AJ Pollock (right) and Jose Abreu celebrate the 5-3 victory against the Tigers at Guaranteed Rate Field. Pollock culminated a productive series against the Tigers with a solo homer and a double.

Quinn Harris/Getty Images

After toying with the weaklings of the American League Central, the White Sox know they must at least maintain their improved play this week against the division-leading Astros and Guardians at less than full strength.

“We have to start winning series and then we can sweep the team, especially with the team coming in,” Lance Lynn said Sunday after pitching the Sox to a 5-3 victory that completed a three-game sweep of the Tigers. “Hopefully we can keep riding high. We have a good team coming in this week, so we have to keep playing good baseball.”

The Sox (59-56), who remained 2½ games behind the first-place Guardians in the AL Central, will open a four-game series Monday night against an Astros team that looks as formidable as it did when it eliminated them in the 2021 playoffs en route to the league title. A weekend trip to Cleveland to face the Guardians also awaits the Sox.

The Astros (75-41) possess the AL’s best record and lowest ERA (3.02) and are third in runs (525).

The Sox, already without All-Star shortstop Tim Anderson for perhaps the rest of the season, hope center fielder Luis Robert’s left wrist sprain heals enough for him to return to the lineup after missing the last two games.

AJ Pollock filled in sufficiently for Anderson at the top of the order by hitting his second home run in as many games and sparking the winning rally in the fifth with a double.

“We have to keep things rolling,” said Andrew Vaughn, whose fielder’s choice scored the go-ahead run in the fifth and added a homer in the eighth.

“We’ve got a big series against the Astros coming up. If we can roll into that, hopefully give ourselves some momentum going forward.”

The Sox displayed a knack for scoring late in all three wins against the feeble Tigers (43-73), playing adequate defense and displaying timely pitching.

It was a contrast from last week’s disappointing series at fourth-place Kansas City, where veteran pitcher Johnny Cueto said the Sox need to “show the fire” while dropping three of four.

“Johnny said it best, ‘I want some more fire,’ ” Vaughn said. “We had some fire. It was good.”

Vaughn slammed his helmet after thinking he grounded into an inning-ending double play to end the fifth, but first baseman Kody Clemens dropped a catchable throw from second baseman Willi Castro that scored Eloy Jiménez with the go-ahead run.

Meanwhile, La Russa said Robert was able to perform more baseball work Sunday but wouldn’t declare him ready for Monday.

“You’ve got to think about who you’ve got, not what you don’t have,” La Russa said. “It’s really critical.

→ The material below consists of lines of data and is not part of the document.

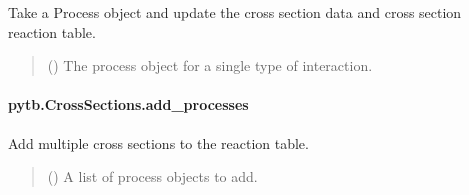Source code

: \documentclass[letterpaper,10pt,english,openany,oneside]{sphinxmanual}
\begin{document}
\begin{fulllineitems}
\begin{fulllineitems}
\label{\detokenize{api/pytb.CrossSections.add_process:pytb.CrossSections.add_process}}
\pysigstartsignatures
{}
\pysigstopsignatures
\sphinxAtStartPar
Take a Process object and update the cross
section data and cross section reaction table.
\begin{quote}\begin{description}
\sphinxAtStartPar
{} ({\hyperref[\detokenize{api/pytb.Process:pytb.Process}]{}}) \textendash{} The process object for a single
type of interaction.

\end{description}\end{quote}

\end{fulllineitems}


\sphinxstepscope


\paragraph{pytb.CrossSections.add\_processes}
\label{\detokenize{api/pytb.CrossSections.add_processes:pytb-crosssections-add-processes}}\label{\detokenize{api/pytb.CrossSections.add_processes::doc}}

\begin{fulllineitems}
\label{\detokenize{api/pytb.CrossSections.add_processes:pytb.CrossSections.add_processes}}
\pysigstartsignatures
{}
\pysigstopsignatures
\sphinxAtStartPar
Add multiple cross sections to the reaction table.
\begin{quote}\begin{description}
\sphinxAtStartPar
{} (\sphinxstyleliteralemphasis{\sphinxupquote{{[}}}{\hyperref[\detokenize{api/pytb.Process:pytb.Process}]{\sphinxcrossref{\sphinxstyleliteralemphasis{\sphinxupquote{Process}}}}}\sphinxstyleliteralemphasis{\sphinxupquote{{]}}}) \textendash{} A list of process objects to add.


\end{description}
\end{quote}
\end{fulllineitems}
\end{fulllineitems}
\end{document}
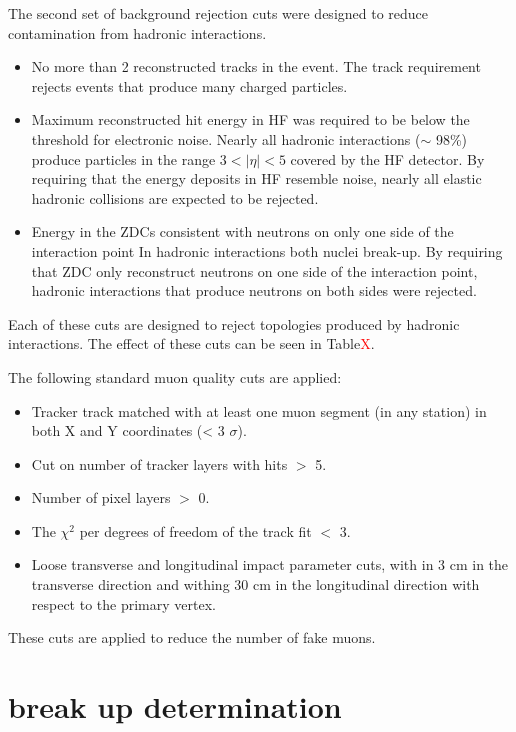       The second set of background rejection cuts were designed to 
        reduce contamination from hadronic interactions. 
      \begin{itemize}
  	    \item No more than 2 reconstructed tracks in the event.
          The track requirement rejects events that produce many charged 
          particles.
  	    \item Maximum reconstructed hit energy in HF was required to be below 
            the threshold for electronic noise. 
          Nearly all hadronic interactions ($\sim$ 98\%) produce particles in the 
            range $3<|\eta|<5$ covered by the HF detector.
          By requiring that the energy deposits in HF resemble noise, nearly all
            elastic hadronic collisions are expected to be rejected.
  	    \item Energy in the ZDCs consistent with neutrons on only one side 
            of the interaction point
          In hadronic interactions both nuclei break-up. 
          By requiring that ZDC only reconstruct neutrons on one side of the 
            interaction point, hadronic interactions that produce neutrons on both 
            sides were rejected.
      \end{itemize}
      Each of these cuts are designed to reject topologies produced by hadronic
        interactions.
      The effect of these cuts can be seen in Table\textcolor{red}{X}.
  
      The following standard muon quality cuts are applied:
      \begin{itemize}
        \item Tracker track matched with at least one muon segment 
          (in any station) in both X and Y coordinates (< 3 $\sigma$).
        \item Cut on number of tracker layers with hits $>$ 5.
        \item Number of pixel layers $>$ 0.
        \item The $\chi^{2}$ per degrees of freedom of the track fit $<$ 3. 
        \item Loose transverse and longitudinal impact parameter cuts, with in 3 
          cm in the transverse direction and withing 30 cm in the longitudinal 
          direction with respect to the primary vertex.
      \end{itemize}
       These cuts are applied to reduce the number of fake muons.
  
  \section{break up determination}
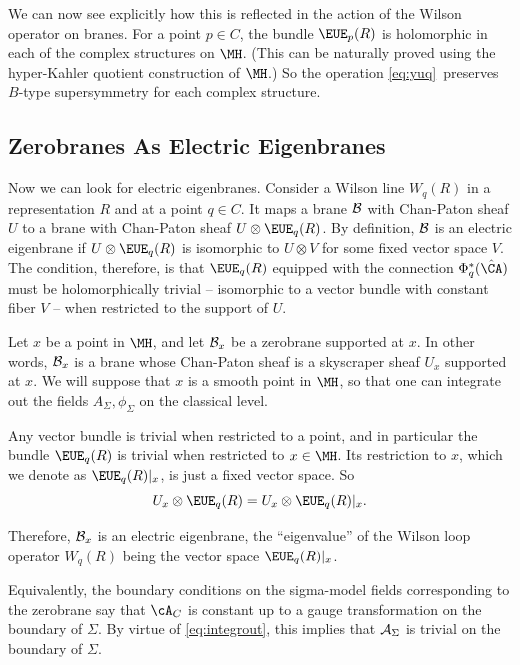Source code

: We can now see explicitly how this is reflected in the action of
the Wilson operator on branes.  For a point $p\in C$, the bundle
${\EUE}_p(R)$ is holomorphic in each of the complex structures on
$\MH$.  (This can be naturally proved using the hyper-Kahler
quotient construction of $\MH$.) So the operation \eqref{eq:yuq}\ preserves
$B$-type supersymmetry for each complex structure.

\subsection{Zerobranes As Electric Eigenbranes}

\label{sec:zerobelectric}

Now we can look for electric eigenbranes.  Consider a Wilson line
$W_q(R)$ in a representation $R$ and at a point $q\in C$.  It maps
a brane ${\cal B}$ with Chan-Paton sheaf $U$ to a brane with
Chan-Paton sheaf $U\otimes {\EUE}_q(R)$.  By definition, ${\cal
B}$ is an electric eigenbrane if $U\otimes {\EUE}_q(R)$ is
isomorphic to $U\otimes V$ for some fixed vector space $V$. The
condition, therefore, is that ${\EUE}_q(R)$ equipped with the
connection $\Phi_q^*(\hat \CA)$ must be holomorphically trivial --
isomorphic to a vector bundle with constant fiber $V$ -- when
restricted to the support of $U$.

Let $x$ be a point in $\MH$, and let ${\cal B}_x$ be a zerobrane
supported at $x$. In other words, ${\cal B}_x$ is a brane whose
Chan-Paton sheaf is a skyscraper sheaf $U_x$ supported at $x$. We
will suppose that $x$ is a smooth point in $\MH$, so that one can
integrate out the fields $A_\Sigma,\phi_\Sigma$ on the classical
level.

Any vector bundle is trivial when restricted to a point, and in
particular the bundle ${\EUE}_q(R)$ is trivial when restricted to
$x\in \MH$.  Its restriction to $x$, which we denote as
${\EUE}_q(R)|_x$, is just a fixed vector space.  So
\setcounter{equation}{9}
\begin{equation}\label{eq:insto}
U_x\otimes {\EUE}_q(R)=U_x\otimes {\EUE}_q(R)|_x.
\end{equation}

Therefore, ${\cal B}_x$ is an electric eigenbrane, the
``eigenvalue'' of the Wilson loop operator $W_q(R)$ being the
vector space ${\EUE}_q(R)|_x$.

Equivalently, the boundary conditions on the sigma-model fields
corresponding to the zerobrane say that $\cA_C$ is constant up to
a gauge transformation on the boundary of $\Sigma$. By virtue of
\eqref{eq:integrout}, this implies that ${\cal A}_\Sigma$ is trivial on the
boundary of $\Sigma$.

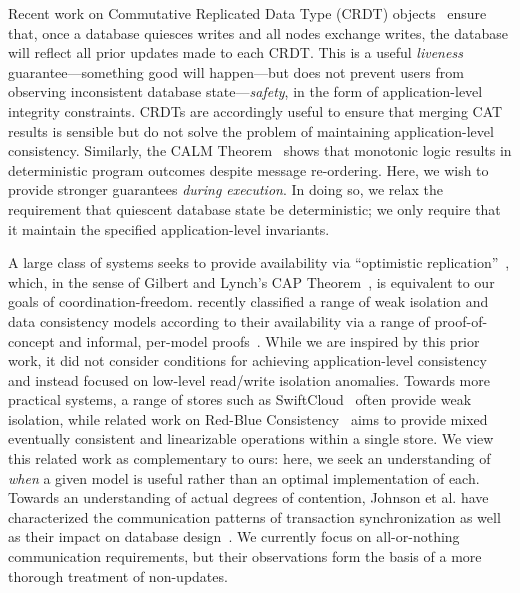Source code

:  Recent work on Commutative
Replicated Data Type (CRDT) objects~\cite{crdt} ensure that, once a
database quiesces writes and all nodes exchange writes, the database
will reflect all prior updates made to each CRDT. This is a useful
\textit{liveness} guarantee---something good will happen---but does
not prevent users from observing inconsistent database
state---\textit{safety}, in the form of application-level integrity
constraints. CRDTs are accordingly useful to ensure that merging CAT
results is sensible but do not solve the problem of maintaining
application-level consistency. Similarly, the CALM
Theorem~\cite{ameloot-calm,calm} shows that monotonic logic results in
deterministic program outcomes despite message re-ordering. Here, we
wish to provide stronger guarantees \textit{during execution}. In
doing so, we relax the requirement that quiescent database state be
deterministic; we only require that it maintain the specified
application-level invariants.

 A large class of systems
seeks to provide availability via ``optimistic
replication''~\cite{optimistic}, which, in the sense of Gilbert and
Lynch's CAP Theorem~\cite{gilbert-cap}, is equivalent to our goals of
coordination-freedom. \cite{hat-vldb} recently classified a range of
weak isolation and data consistency models according to their
availability via a range of proof-of-concept and informal, per-model
proofs~\cite{hat-vldb}. While we are inspired by this prior work, it
did not consider conditions for achieving application-level
consistency and instead focused on low-level read/write isolation
anomalies. Towards more practical systems, a range of stores such as
SwiftCloud~\cite{swift} often provide weak isolation, while related
work on Red-Blue Consistency~\cite{redblue} aims to provide mixed
eventually consistent and linearizable operations within a single
store. We view this related work as complementary to ours: here, we
seek an understanding of \textit{when} a given model is useful rather
than an optimal implementation of each. Towards an understanding of
actual degrees of contention, Johnson et al. have characterized the
communication patterns of transaction synchronization as well as their
impact on database design~\cite{shore-communication}. We currently
focus on all-or-nothing communication requirements, but their
observations form the basis of a more thorough treatment of
non-\iconfluent updates.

I was taught a long time ago, the competition is usually so fine that every edge that you have improves your chances and every edge you give up makes it tougher.

“So obviously, if we’re bemoaning not having Tim, or Tim and Luis, you’re going to lose an edge.”

After allowing an RBI double to Javier Baez, Lynn retired nine of the final 10 batters to improve to 5-0 with a 2.36 ERA in his last six starts against the Tigers.

“We got results for our effort,” La Russa said. “There are times it’s been frustrating because the ball has been hit hard. It started that way. The way Pollock hit [for an out in they first inning], ‘not again.’

“But we hung with it. If we hang with it very well, hopefully we get rewarded.”